Yeah I put them higher up so the halters wouldn't be too tight. If they were lower on the noses then the halter seems to tighten up easily and may rub. I'll take them off in 3-4 days, we'll see how they progress. If I have time this year, I think I'd like to show Rocket, but thats months away so I'm not counting on anything.lol


----------



## wynedot55 (Apr 6, 2009)

they are goodlooking calves.just dont let them dragg you though the pasture.


----------



## Imissmygirls (Apr 6, 2009)

She's been there, done that, got the scar tissue, Wynedot.
 I think that was senior year when she tore the arm apart when the steer bolted on her.  It wasn't that big or mean at all either, she just wasn't paying 100% attention at the time. Note to newbies: pay attention at all times you are at the end of the halter!

AH babies.. aren't they wonderful!?  Polish up those beef halters!


----------



## MReit (Apr 7, 2009)

Imissmygirls said:
			
		

> She's been there, done that, got the scar tissue, Wynedot.
> I think that was senior year when she tore the arm apart when the steer bolted on her.  It wasn't that big or mean at all either, she just wasn't paying 100% attention at the time. Note to newbies: pay attention at all times you are at the end of the halter!
> 
> AH babies.. aren't they wonderful!?  Polish up those beef halters!

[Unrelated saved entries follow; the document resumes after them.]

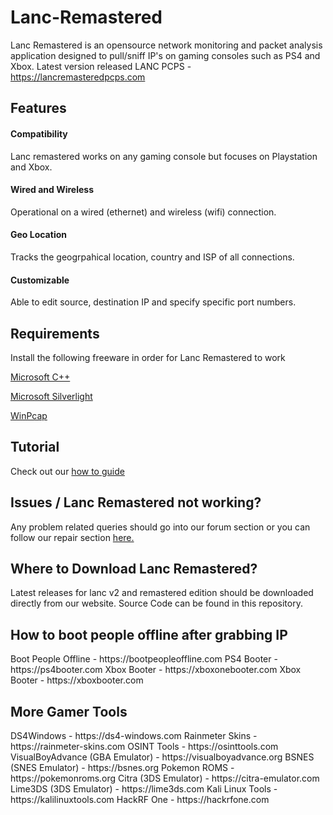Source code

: # Lanc-Remastered
Lanc Remastered is an opensource network monitoring and packet analysis application designed to pull/sniff IP's on gaming consoles such as PS4 and Xbox. Latest version released LANC PCPS - https://lancremasteredpcps.com

<h2> Features </h2>
<h4> Compatibility </h4>
Lanc remastered works on any gaming console but focuses on Playstation and Xbox.

<h4> Wired and Wireless </h4>
Operational on a wired (ethernet) and wireless (wifi) connection.

<h4> Geo Location </h4>
Tracks the geogrpahical location, country and ISP of all connections.

<h4> Customizable </h4>
Able to edit source, destination IP and specify specific port numbers.

<h2> Requirements </h2>
Install the following freeware in order for Lanc Remastered to work

<a href="https://support.microsoft.com/en-us/help/2977003/the-latest-supported-visual-c-downloads" >Microsoft C++ </a>
  
<a href="https://www.microsoft.com/getsilverlight/get-started/install" >Microsoft Silverlight </a>
  
<a href="https://www.winpcap.org/install/" >WinPcap </a>

<h2> Tutorial </h2>
Check out our <a href="https://lanc-remastered.com/2019/09/14/how-to-pull-ips-on-ps4-and-xbox-with-lanc-remastered/" >how to guide </a>

<h2> Issues / Lanc Remastered not working? </h2>
Any problem related queries should go into our forum section or you can follow our repair section <a href="https://lanc-remastered.com/2019/09/15/fix-lanc-remastered/"> here. </a>

<h2> Where to Download Lanc Remastered? </h2>
Latest releases for lanc v2 and remastered edition should be downloaded directly from our website.
Source Code can be found in this repository.

<h2> How to boot people offline after grabbing IP </h2>
Boot People Offline - https://bootpeopleoffline.com
PS4 Booter - https://ps4booter.com
Xbox Booter - https://xboxonebooter.com
Xbox Booter - https://xboxbooter.com

<h2> More Gamer Tools </h2>
DS4Windows - https://ds4-windows.com
Rainmeter Skins - https://rainmeter-skins.com
OSINT Tools - https://osinttools.com
VisualBoyAdvance (GBA Emulator) - https://visualboyadvance.org
BSNES (SNES Emulator) - https://bsnes.org
Pokemon ROMS - https://pokemonroms.org
Citra (3DS Emulator) - https://citra-emulator.com
Lime3DS (3DS Emulator) - https://lime3ds.com
Kali Linux Tools - https://kalilinuxtools.com
HackRF One - https://hackrfone.com
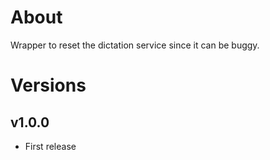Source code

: # About

Wrapper to reset the dictation service since it can be buggy.

# Versions

## v1.0.0

- First release
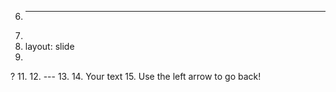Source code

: 6.	---
7.	
8.	layout: slide
9.	
?
11.	
12.	---
13.	
14.	Your text
15.	
Use the left arrow to go back!
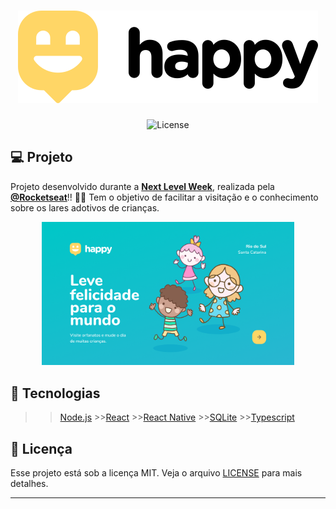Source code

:<h1 align="center">
    <img alt="Happy" title="Happy" src=".github/logo.svg" />
</h1>

<p align="center">
  <img  src="https://img.shields.io/static/v1?label=license&message=MIT&color=8257E6&labelColor=121214" alt="License">
</p>


## 💻 Projeto

Projeto desenvolvido durante a **[Next Level Week](https://nextlevelweek.com/)**, realizada pela **[@Rocketseat](https://github.com/Rocketseat)**!! :rocket::rocket:
Tem o objetivo de facilitar a visitação e o conhecimento sobre os lares adotivos de crianças.

<p align="center">
  <img alt="Happy" src=".github/Home.png" width="80%">
</p>


## 🚀 Tecnologias

 >>[Node.js](https://nodejs.org/en/)   >>[React](https://reactjs.org) >>[React Native](https://facebook.github.io/react-native/) >>[SQLite](https://www.sqlite.org/index.html)  >>[Typescript](https://www.typescriptlang.org/)

## 📝 Licença 

Esse projeto está sob a licença MIT. Veja o arquivo [LICENSE](LICENSE.md) para mais detalhes.

---

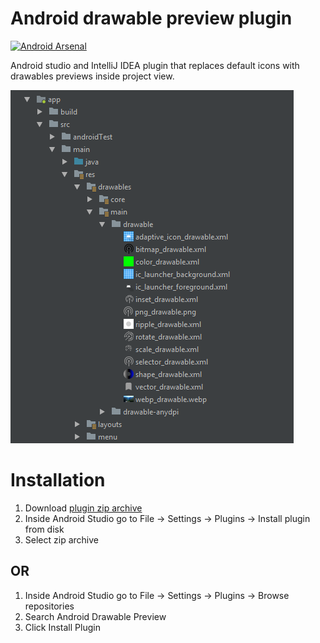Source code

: # Android drawable preview plugin

[![Android Arsenal]( https://img.shields.io/badge/Android%20Arsenal-Android%20drawable%20preview%20plugin-green.svg?style=flat )]( https://android-arsenal.com/details/1/7000 )

Android studio and IntelliJ IDEA plugin that replaces default icons with drawables previews inside project view.

![screenshot](./screenshot.png)

# Installation

1. Download [plugin zip archive](./release/drawable_preview-1.1.4.zip)
2. Inside Android Studio go to File -> Settings -> Plugins -> Install plugin from disk
3. Select zip archive

## OR

1. Inside Android Studio go to File -> Settings -> Plugins -> Browse repositories
2. Search Android Drawable Preview
3. Click Install Plugin
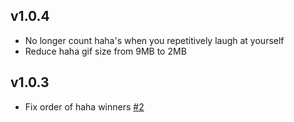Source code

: ## v1.0.4
  * No longer count haha's when you repetitively laugh at yourself
  * Reduce haha gif size from 9MB to 2MB

## v1.0.3
  * Fix order of haha winners [#2](https://github.com/tielur/alice_haha/pull/2)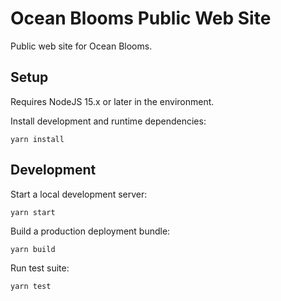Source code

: Ocean Blooms Public Web Site
============================

Public web site for Ocean Blooms.


## Setup

Requires NodeJS 15.x or later in the environment. 

Install development and runtime dependencies: 

    yarn install


## Development

Start a local development server: 

    yarn start

Build a production deployment bundle: 

    yarn build

Run test suite: 

    yarn test

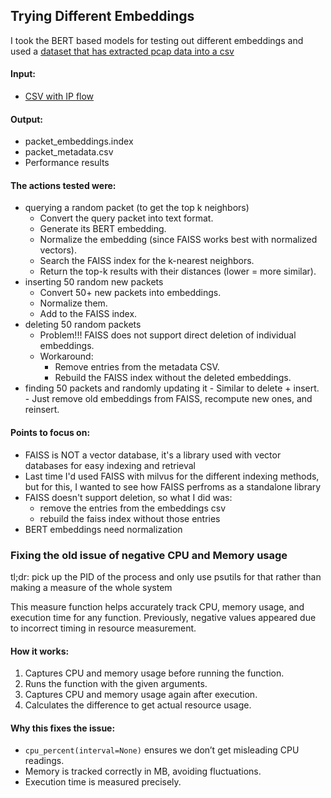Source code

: ## Trying Different Embeddings
I took the BERT based models for testing out different embeddings and used a [dataset that has extracted pcap data into a csv](https://www.kaggle.com/datasets/namitaachyuthanpesu/pcap-2019-dira-125910)

#### Input: 
- [CSV with IP flow](https://www.kaggle.com/datasets/namitaachyuthanpesu/pcap-2019-dira-125910)

#### Output:
- packet_embeddings.index
- packet_metadata.csv
- Performance results

#### The actions tested were: 
- querying a random packet (to get the top k neighbors)
    - Convert the query packet into text format.
    - Generate its BERT embedding.
    - Normalize the embedding (since FAISS works best with normalized vectors).
    - Search the FAISS index for the k-nearest neighbors.
    - Return the top-k results with their distances (lower = more similar).
- inserting 50 random new packets
    - Convert 50+ new packets into embeddings.
    - Normalize them.
    - Add to the FAISS index.
- deleting 50 random packets
    - Problem!!! FAISS does not support direct deletion of individual embeddings.
    - Workaround:
        - Remove entries from the metadata CSV.
        - Rebuild the FAISS index without the deleted embeddings.
- finding 50 packets and randomly updating it
      - Similar to delete + insert.
      - Just remove old embeddings from FAISS, recompute new ones, and reinsert.

#### Points to focus on: 
- FAISS is NOT a vector database, it's a library used with vector databases for easy indexing and retrieval
- Last time I'd used FAISS with milvus for the different indexing methods, but for this, I wanted to see how FAISS perfroms as a standalone library
- FAISS doesn't support deletion, so what I did was:
    - remove the entries from the embeddings csv
    - rebuild the faiss index without those entries
- BERT embeddings need normalization
 
  
### Fixing the old issue of negative CPU and Memory usage
tl;dr: pick up the PID of the process and only use psutils for that rather than making a measure of the whole system

This measure function helps accurately track CPU, memory usage, and execution time for any function. Previously, negative values appeared due to incorrect timing in resource measurement. 

#### How it works:  
1. Captures CPU and memory usage before running the function.  
2. Runs the function with the given arguments.  
3. Captures CPU and memory usage again after execution.  
4. Calculates the difference to get actual resource usage.  

#### Why this fixes the issue: 
- `cpu_percent(interval=None)` ensures we don’t get misleading CPU readings.  
- Memory is tracked correctly in MB, avoiding fluctuations.  
- Execution time is measured precisely.  
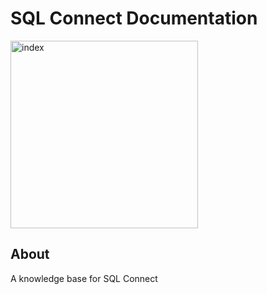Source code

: # SQL Connect Documentation

<img src="docs/img/favicon.ico" alt="index" width="300" height="300"/>

## About
A knowledge base for SQL Connect
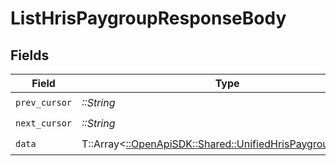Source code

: # ListHrisPaygroupResponseBody


## Fields

| Field                                                                                                         | Type                                                                                                          | Required                                                                                                      | Description                                                                                                   |
| ------------------------------------------------------------------------------------------------------------- | ------------------------------------------------------------------------------------------------------------- | ------------------------------------------------------------------------------------------------------------- | ------------------------------------------------------------------------------------------------------------- |
| `prev_cursor`                                                                                                 | *::String*                                                                                                    | :heavy_check_mark:                                                                                            | N/A                                                                                                           |
| `next_cursor`                                                                                                 | *::String*                                                                                                    | :heavy_check_mark:                                                                                            | N/A                                                                                                           |
| `data`                                                                                                        | T::Array<[::OpenApiSDK::Shared::UnifiedHrisPaygroupOutput](../../models/shared/unifiedhrispaygroupoutput.md)> | :heavy_check_mark:                                                                                            | N/A                                                                                                           |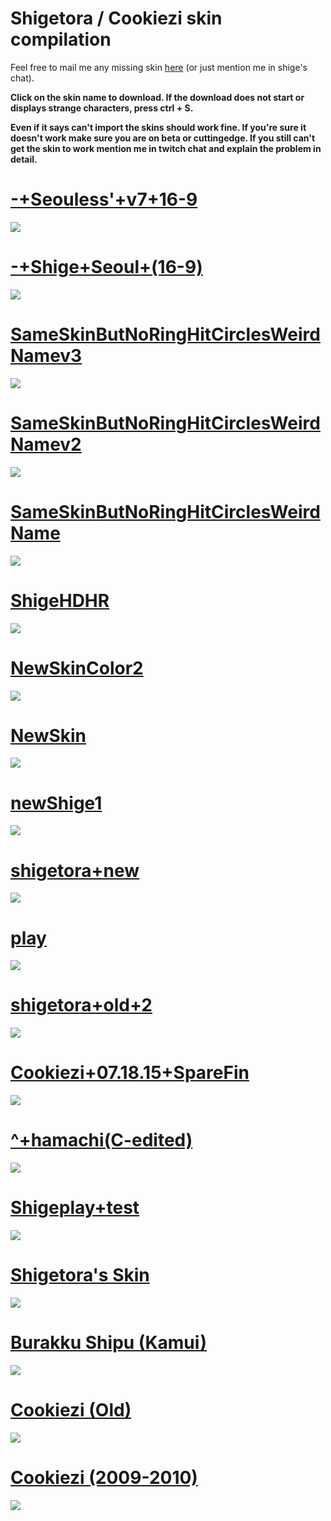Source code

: # Shigetora / Cookiezi skin compilation
Feel free to mail me any missing skin [here](mailto:lolisamurai@tfwno.gf) (or just mention me in shige's chat).

**Click on the skin name to download. If the download does not start or displays strange characters, press ctrl + S.**

**Even if it says can't import the skins should work fine. If you're sure it doesn't work make sure you are on beta or cuttingedge. If you still can't get the skin to work mention me in twitch chat and explain the problem in detail.**

# [-+Seouless'+v7+16-9](http://hnng.moe/f/K48)
![](http://hnng.moe/f/K4A)

# [-+Shige+Seoul+(16-9)](http://hnng.moe/f/FbO)
![](http://hnng.moe/f/FbP)

# [SameSkinButNoRingHitCirclesWeirdNamev3](http://hnng.moe/f/8Lh)
![](http://hnng.moe/f/8Li)

# [SameSkinButNoRingHitCirclesWeirdNamev2](http://hnng.moe/f/8Lj)
![](http://hnng.moe/f/5wr)

# [SameSkinButNoRingHitCirclesWeirdName](http://hnng.moe/f/5Ye)
![](http://hnng.moe/f/5Yf)

# [ShigeHDHR](http://hnng.moe/f/5Ns)
![](http://hnng.moe/f/5Nn)

# [NewSkinColor2](http://hnng.moe/f/4bV)
![](http://hnng.moe/f/4ZZ)

# [NewSkin](http://hnng.moe/f/3yx)
![](http://hnng.moe/f/3xP)

# [newShige1](http://hnng.moe/f/3z0)
![](http://hnng.moe/f/3xO)

# [shigetora+new](http://hnng.moe/f/41l)
![](http://hnng.moe/f/41k)

# [play](http://hnng.moe/f/3zo)
![](http://www.hnng.moe/f/3xo)

# [shigetora+old+2](http://hnng.moe/f/41n)
![](http://hnng.moe/f/41m)

# [Cookiezi+07.18.15+SpareFin](http://hnng.moe/f/3zq)
![](http://hnng.moe/f/3xZ)

# [^+hamachi(C-edited)](http://hnng.moe/f/3zt)
![](http://hnng.moe/f/3xS)

# [Shigeplay+test](http://hnng.moe/f/3zv)
![](http://www.hnng.moe/f/3xU)

# [Shigetora's Skin](http://hnng.moe/f/3zx)
![](http://hnng.moe/f/3xv)

# [Burakku Shipu (Kamui)](http://hnng.moe/f/402)
![](http://hnng.moe/f/405)

# [Cookiezi (Old)](http://hnng.moe/f/3zy)
![](http://hnng.moe/f/3xQ)

# [Cookiezi (2009-2010)](http://hnng.moe/f/41r)
![](http://hnng.moe/f/41s)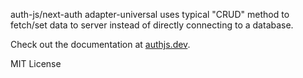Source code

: auth-js/next-auth adapter-universal uses typical "CRUD" method to fetch/set data to server instead of directly connecting to a database.

Check out the documentation at [authjs.dev](https://authjs.dev/reference/adapter/mongodb).

MIT License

Oh I was paying attention, my wonderful brother's POS truck backfired..lol..my hand just didn't let go fast enough. I miss that calf he was pretty, and your right, only 550lbs when he left.


----------



## wynedot55 (Apr 7, 2009)

ive had 2 or 3 heifers bolt on me.busting my head on the rocks.an dragging me behind them,esp since i wouldnt turn loose.an ive dealt with a heifer that would kick your head in.she would even mule kick the judge or any1 that walked behind her.


----------



## laughingllama75 (Apr 10, 2009)

wynedot55 said:
			
		

> she would even mule kick the judge or any1 that walked behind her.


Oooh, I bet that went over well with the judges. They LOVE that sort of thing. LOL.


----------



## wynedot55 (Apr 10, 2009)

oh we always made sure the judges walked wide behind her.because we knew she would kick at them.


----------